Assignment – Find every line in the records below that holds the word "substitution", and copy it out.

Extracted data entries:
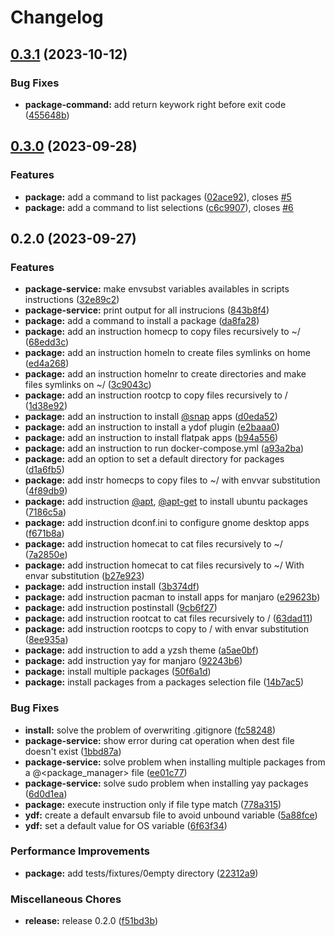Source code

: # Changelog

## [0.3.1](https://github.com/yunielrc/ydf/compare/v0.3.0...v0.3.1) (2023-10-12)


### Bug Fixes

* **package-command:** add return keywork right before exit code ([455648b](https://github.com/yunielrc/ydf/commit/455648b3ace6c69b657c6f110cd88dd9ece54390))

## [0.3.0](https://github.com/yunielrc/ydf/compare/v0.2.0...v0.3.0) (2023-09-28)


### Features

* **package:** add a command to list packages ([02ace92](https://github.com/yunielrc/ydf/commit/02ace92dadd4cd6c733ab6eef0f4a9619cd88fba)), closes [#5](https://github.com/yunielrc/ydf/issues/5)
* **package:** add a command to list selections ([c6c9907](https://github.com/yunielrc/ydf/commit/c6c99077bd09ff22fb0dc0020fa02c53ebdf2668)), closes [#6](https://github.com/yunielrc/ydf/issues/6)

## 0.2.0 (2023-09-27)


### Features

* **package-service:** make envsubst variables availables in scripts instructions ([32e89c2](https://github.com/yunielrc/ydf/commit/32e89c228e27f819a839ba45e345cdf916f5a2be))
* **package-service:** print output for all instrucions ([843b8f4](https://github.com/yunielrc/ydf/commit/843b8f408d44fddbef407208c4e8ab3b27f8b589))
* **package:** add a command to install a package ([da8fa28](https://github.com/yunielrc/ydf/commit/da8fa2812294335145fcd8d74d57a12359e6b42e))
* **package:** add an instruction homecp to copy files recursively to ~/ ([68edd3c](https://github.com/yunielrc/ydf/commit/68edd3cb9ae3232fd9f906d790df5768d6c4b29e))
* **package:** add an instruction homeln to create files symlinks on home ([ed4a268](https://github.com/yunielrc/ydf/commit/ed4a2684c579d0afe3e09be262fc422d7b81adad))
* **package:** add an instruction homelnr to create directories and make files symlinks on ~/ ([3c9043c](https://github.com/yunielrc/ydf/commit/3c9043cbc77d417756d540b94f7c29516838a5e1))
* **package:** add an instruction rootcp to copy files recursively to / ([1d38e92](https://github.com/yunielrc/ydf/commit/1d38e92eea665f7043369abe7963d506fbf26658))
* **package:** add an instruction to install [@snap](https://github.com/snap) apps ([d0eda52](https://github.com/yunielrc/ydf/commit/d0eda52c03a974043e43d4cbc9be0885899750c4))
* **package:** add an instruction to install a ydof plugin ([e2baaa0](https://github.com/yunielrc/ydf/commit/e2baaa0c9c4a9855f26a49ebcb8f7201c906f7b5))
* **package:** add an instruction to install flatpak apps ([b94a556](https://github.com/yunielrc/ydf/commit/b94a55639bcbb01e4d34e5cde8579c9dbc499afd))
* **package:** add an instruction to run docker-compose.yml ([a93a2ba](https://github.com/yunielrc/ydf/commit/a93a2ba066f974e6afc1033939c7eabb9e3a01d0))
* **package:** add an option to set a default directory for packages ([d1a6fb5](https://github.com/yunielrc/ydf/commit/d1a6fb521355c6dd787bcf83dd1834672a96efbb))
* **package:** add instr homecps to copy files to ~/ with envvar substitution ([4f89db9](https://github.com/yunielrc/ydf/commit/4f89db9bfc364ac712f16b16b0d81eefbda9d798))
* **package:** add instruction [@apt](https://github.com/apt), [@apt-get](https://github.com/apt-get) to install ubuntu packages ([7186c5a](https://github.com/yunielrc/ydf/commit/7186c5a59c549b8bf8f2e1f5aec91a573752dfea))
* **package:** add instruction dconf.ini to configure gnome desktop apps ([f671b8a](https://github.com/yunielrc/ydf/commit/f671b8a88e364fd732d5d6f9ba66b6b525d4523a))
* **package:** add instruction homecat to cat files recursively to ~/ ([7a2850e](https://github.com/yunielrc/ydf/commit/7a2850e019baa50386570d40fd86a26cce0f4eb6))
* **package:** add instruction homecat to cat files recursively to ~/ With envar substitution ([b27e923](https://github.com/yunielrc/ydf/commit/b27e923faa4bce465943288b1afe68a04ab8b111))
* **package:** add instruction install ([3b374df](https://github.com/yunielrc/ydf/commit/3b374df3e63a9be0c04e82fd152a5874ea2547a3))
* **package:** add instruction pacman to install apps for manjaro ([e29623b](https://github.com/yunielrc/ydf/commit/e29623b1a66474554c11c8ad698db3325ae44120))
* **package:** add instruction postinstall ([9cb6f27](https://github.com/yunielrc/ydf/commit/9cb6f27a98d8d483d155db365adafb62fa9abacc))
* **package:** add instruction rootcat to cat files recursively to / ([63dad11](https://github.com/yunielrc/ydf/commit/63dad11432bb80195d62ee54076599d8b37d69b4))
* **package:** add instruction rootcps to copy to / with envar substitution ([8ee935a](https://github.com/yunielrc/ydf/commit/8ee935aeae7af6741cd2592b212c92ba5a605e5e))
* **package:** add instruction to add a yzsh theme ([a5ae0bf](https://github.com/yunielrc/ydf/commit/a5ae0bf4ed6c61f43edb6776c3b0ac8974e1b2b7))
* **package:** add instruction yay for manjaro ([92243b6](https://github.com/yunielrc/ydf/commit/92243b651c7b96ecf094a7ade8bc08af86b4321d))
* **package:** install multiple packages ([50f6a1d](https://github.com/yunielrc/ydf/commit/50f6a1dd3d9b016595376f072bd395eca52a8bd7))
* **package:** install packages from a packages selection file ([14b7ac5](https://github.com/yunielrc/ydf/commit/14b7ac57f8d38a5e21f151672dc4d51e00aea921))


### Bug Fixes

* **install:** solve the problem of overwriting .gitignore ([fc58248](https://github.com/yunielrc/ydf/commit/fc58248fd58c8b27b205005fa002e8d8e70c9ff0))
* **package-service:** show error during cat operation when dest file doesn't exist ([1bbd87a](https://github.com/yunielrc/ydf/commit/1bbd87a222a0a4fc2f9de1d1a9f412c4264f5eed))
* **package-service:** solve problem when installing multiple packages from a @&lt;package_manager&gt; file ([ee01c77](https://github.com/yunielrc/ydf/commit/ee01c773e82e757e37a130d7c03f3ee2774c83de))
* **package-service:** solve sudo problem when installing yay packages ([6d0d1ea](https://github.com/yunielrc/ydf/commit/6d0d1eae6beba7a8f4f4d2ccbd9d1f8443051bc3))
* **package:** execute instruction only if file type match ([778a315](https://github.com/yunielrc/ydf/commit/778a31558089e6dbf8ed8dfd61fc1b4cbb2c4526))
* **ydf:** create a default envarsub file to avoid unbound variable ([5a88fce](https://github.com/yunielrc/ydf/commit/5a88fce4ecc0e8a2eb5eab6ae46a2e1cf9a62740))
* **ydf:** set a default value for OS variable ([6f63f34](https://github.com/yunielrc/ydf/commit/6f63f34885f963ea12753f18793d4cd4040a53c7))


### Performance Improvements

* **package:** add tests/fixtures/0empty directory ([22312a9](https://github.com/yunielrc/ydf/commit/22312a940436e4633d03c1a094ff412d972d0598))


### Miscellaneous Chores

* **release:** release 0.2.0 ([f51bd3b](https://github.com/yunielrc/ydf/commit/f51bd3be7ff725d41b77eb74f7f96622ad774176))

Solution to the problem –
* **package:** add instr homecps to copy files to ~/ with envvar substitution ([4f89db9](https://github.com/yunielrc/ydf/commit/4f89db9bfc364ac712f16b16b0d81eefbda9d798))
* **package:** add instruction homecat to cat files recursively to ~/ With envar substitution ([b27e923](https://github.com/yunielrc/ydf/commit/b27e923faa4bce465943288b1afe68a04ab8b111))
* **package:** add instruction rootcps to copy to / with envar substitution ([8ee935a](https://github.com/yunielrc/ydf/commit/8ee935aeae7af6741cd2592b212c92ba5a605e5e))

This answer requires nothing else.